Dystopia & Memories: Babu Eshwar Prasad


“These images allow us to engage with environmental degradation and fast-paced change.”

All that is Solid Melts into Air.

Babu Eshwar Prasad
is a trained artist with an interest in sculpture, sound, photography, and film. He has also made two films—Gaalibeeja (Wind Seed) and Hariva Nadige Maiyella Kaalu (A Running River is All Legs). Prasad’s work has been showcased at Sakshi Gallery, Bodhi Art, Gallery Sumukha, MAMI, and the Mumbai Film Festival, amongst others.

All that is solid melts into air—Marx’s pronouncement on the dramatic reconstitution, an overturning of the world, so to speak, in the modern, industrial age, might have been filled with equal measures of promise and foreboding. But standing as we are, in another time, we find ourselves holding the short end of the stick. The extractive processes of brick making and mining have literally hollowed out the solid core of the earth. We are confronted with these melting sets on which the curtains have descended—the trolley of trucks and equipment are making their way through the Bellary district in Karnataka (at one point 149 mining sites were functioning here), the sprawling brickmaking units outside Guwahati in Assam—are now ghost settlements with submerged half-built structures.

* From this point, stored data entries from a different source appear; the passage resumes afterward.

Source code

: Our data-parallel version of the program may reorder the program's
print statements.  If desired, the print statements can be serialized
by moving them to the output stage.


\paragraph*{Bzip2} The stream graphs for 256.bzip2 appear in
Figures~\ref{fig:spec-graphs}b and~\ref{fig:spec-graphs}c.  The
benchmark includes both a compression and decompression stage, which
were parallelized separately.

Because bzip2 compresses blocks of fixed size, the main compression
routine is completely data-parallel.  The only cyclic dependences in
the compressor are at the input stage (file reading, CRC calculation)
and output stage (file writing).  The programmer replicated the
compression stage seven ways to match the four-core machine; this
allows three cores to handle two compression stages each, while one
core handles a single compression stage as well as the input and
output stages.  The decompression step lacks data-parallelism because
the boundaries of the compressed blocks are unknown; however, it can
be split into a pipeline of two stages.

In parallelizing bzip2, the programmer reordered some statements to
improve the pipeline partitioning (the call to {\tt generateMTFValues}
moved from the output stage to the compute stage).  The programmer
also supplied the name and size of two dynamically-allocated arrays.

These landscapes are rendered as panoramas—a format that gained currency in the 19th century. I was interested in playing with that seamless overview of nature, which when seen closely, is a composite landscape built from various fragments of different sites. The eye runs over the details, sees variations in soil colours and textures, and plays with distances and proximities.

In the photograph titled Through a Glass Darkly, the early photographic technologies like the camera obscura became an object of scrutiny. The image quotes in part a French engraving of an apparatus positioned in a landscape which was reproduced in Denis Diderot’s Encyclopédie. It was the first such compilation of objective comprehensive knowledge. Here, the observation deck looks onto another landscape, this time reconstructed from Kemmanagundi in the Western Ghats, Karnataka. Some remnants are found here as well—a white shirt draped on the chair and a memento of a small scoop of earth.

Brick by Brick.

My interest lies in creating images. Coming from artistic training, where I work simultaneously with photography, painting, printmaking, video, film and sound, I am often thinking about the ways in which I can make a new photograph. There is an engagement with the mediums, with their own histories as tools and apparatuses that produce different kinds of image cultures. With experimentation, one can break their conventions and usages, and the viewers’ ways of receiving them.

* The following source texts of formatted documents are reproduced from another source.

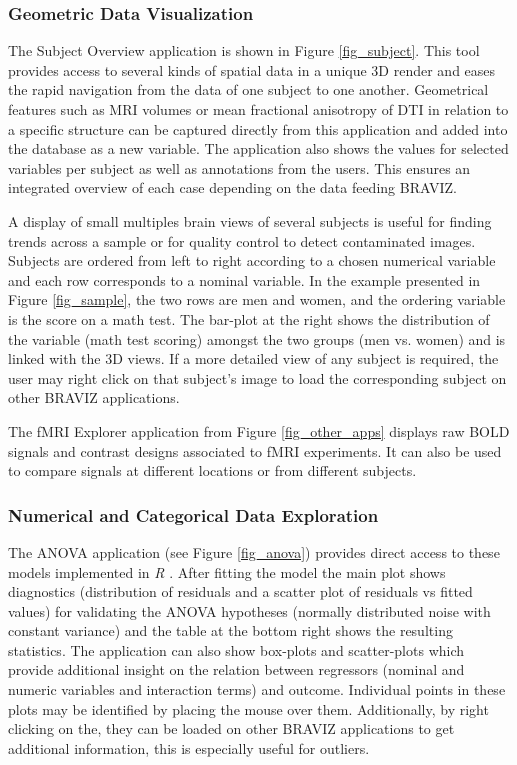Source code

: \documentclass[twocolumn]{svjour3} %
\begin{document}
\subsubsection{Geometric Data Visualization}

The Subject Overview application is shown in Figure \ref{fig_subject}. This tool  provides access to several kinds of spatial data in a unique 3D render and eases the rapid navigation from the data of one subject to one another. Geometrical features such as MRI volumes or mean fractional anisotropy of DTI in relation to a specific structure can be captured directly from this application and added into the database as a new variable. The application also shows the values for selected variables per subject as well as annotations from the users. This ensures an integrated overview of each case depending on the data feeding BRAVIZ.

A display of small multiples \cite{tufte_visual_1983}  brain views  of several subjects is useful for finding trends across a sample or for quality control to detect contaminated images. Subjects are ordered from left to right according to a chosen numerical variable and each row corresponds to a nominal variable. In the example presented in Figure \ref{fig_sample}, the two rows are men and women, and the ordering variable is the score on a math test. The bar-plot at the right shows the distribution of the variable (math test scoring) amongst the two groups (men vs. women) and is linked with the 3D views. If a more detailed view of any subject is required, the user may right click on that subject’s image to load the corresponding subject on other BRAVIZ applications.

The fMRI Explorer application from Figure \ref{fig_other_apps} displays raw BOLD signals and contrast designs associated to fMRI experiments. It can also be used to compare signals at different locations or from different subjects.

\subsubsection{Numerical and Categorical Data Exploration}

The ANOVA application (see Figure \ref{fig_anova}) provides direct access to these models implemented in \emph{R} \cite{team_r:_2012}. After fitting the model the main plot shows diagnostics (distribution of residuals and a scatter plot of residuals vs fitted values) for validating the ANOVA hypotheses (normally distributed noise with constant variance) and the table at the bottom right shows the resulting statistics. The application can also show box-plots and scatter-plots which provide additional insight on the relation between regressors (nominal and numeric variables and interaction terms) and outcome. Individual points in these plots may be identified by placing the mouse over them. Additionally, by right clicking on the, they can be loaded on other BRAVIZ applications to get additional information, this is especially useful for outliers.
\end{document}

I was particularly moved by the title of Chennai Photo Biennale’s exhibition—this idea of multiple maps of disquiet. The term disquiet presents itself as this unease, anxiety, worry seething under the surface, not necessarily as an all-visible crisis or emergency. It produces its own signs—it can be read to those who are perceptive, those who are keenly listening, watching, connecting. The idea of combining mapping, which is a more precise, cartographic exercise, with disquiet, seems particularly evocative to me.

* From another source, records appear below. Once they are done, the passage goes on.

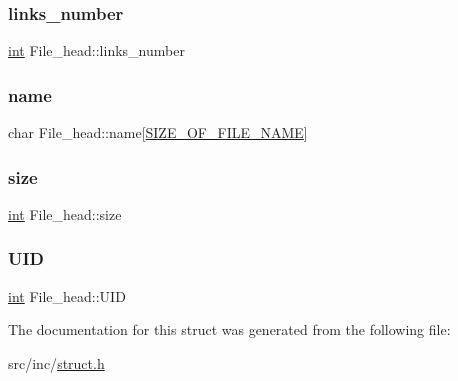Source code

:\subsubsection{\texorpdfstring{links\_number}{links\_number}}
{\footnotesize\ttfamily \mbox{\hyperlink{structint}{int}} File\+\_\+head\+::links\+\_\+number}

\mbox{\label{struct_file__head_aa682255565f19d65b22b3c1ba32aafd8}} 
\subsubsection{\texorpdfstring{name}{name}}
{\footnotesize\ttfamily char File\+\_\+head\+::name\mbox{[}\mbox{\hyperlink{constants_8h_a9a18fea8baac399d2416cde730c33888}{S\+I\+Z\+E\+\_\+\+O\+F\+\_\+\+F\+I\+L\+E\+\_\+\+N\+A\+ME}}\mbox{]}}

\mbox{\label{struct_file__head_a53e6325bcfd6a435902e0a4b09e2459f}} 
\subsubsection{\texorpdfstring{size}{size}}
{\footnotesize\ttfamily \mbox{\hyperlink{structint}{int}} File\+\_\+head\+::size}

\mbox{\label{struct_file__head_a4a547fa014a07489ddd5b22cff5e48ab}} 
\subsubsection{\texorpdfstring{UID}{UID}}
{\footnotesize\ttfamily \mbox{\hyperlink{structint}{int}} File\+\_\+head\+::\+U\+ID}



The documentation for this struct was generated from the following file\+:\begin{DoxyCompactItemize}
\item 
src/inc/\mbox{\hyperlink{struct_8h}{struct.\+h}}\end{DoxyCompactItemize}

I also think it is somewhat akin to what I am doing in my work. The panoramic landscapes that I am exhibiting, for example, are in the first instance seamless open spaces, but on closer look, littered with telltale signs of various activities and accumulations. I have worked with an archive of documented and found images of mining sites in Karnataka, collaged to produce a composite image that the viewer journeys on. This act of witnessing/withnessing allows us to engage with what has and is unfolding around us in terms of environmental degradation and fast-paced change. Soil surfaces, textures are available for us to read and discern the impact of these persistent and relentless exploitations.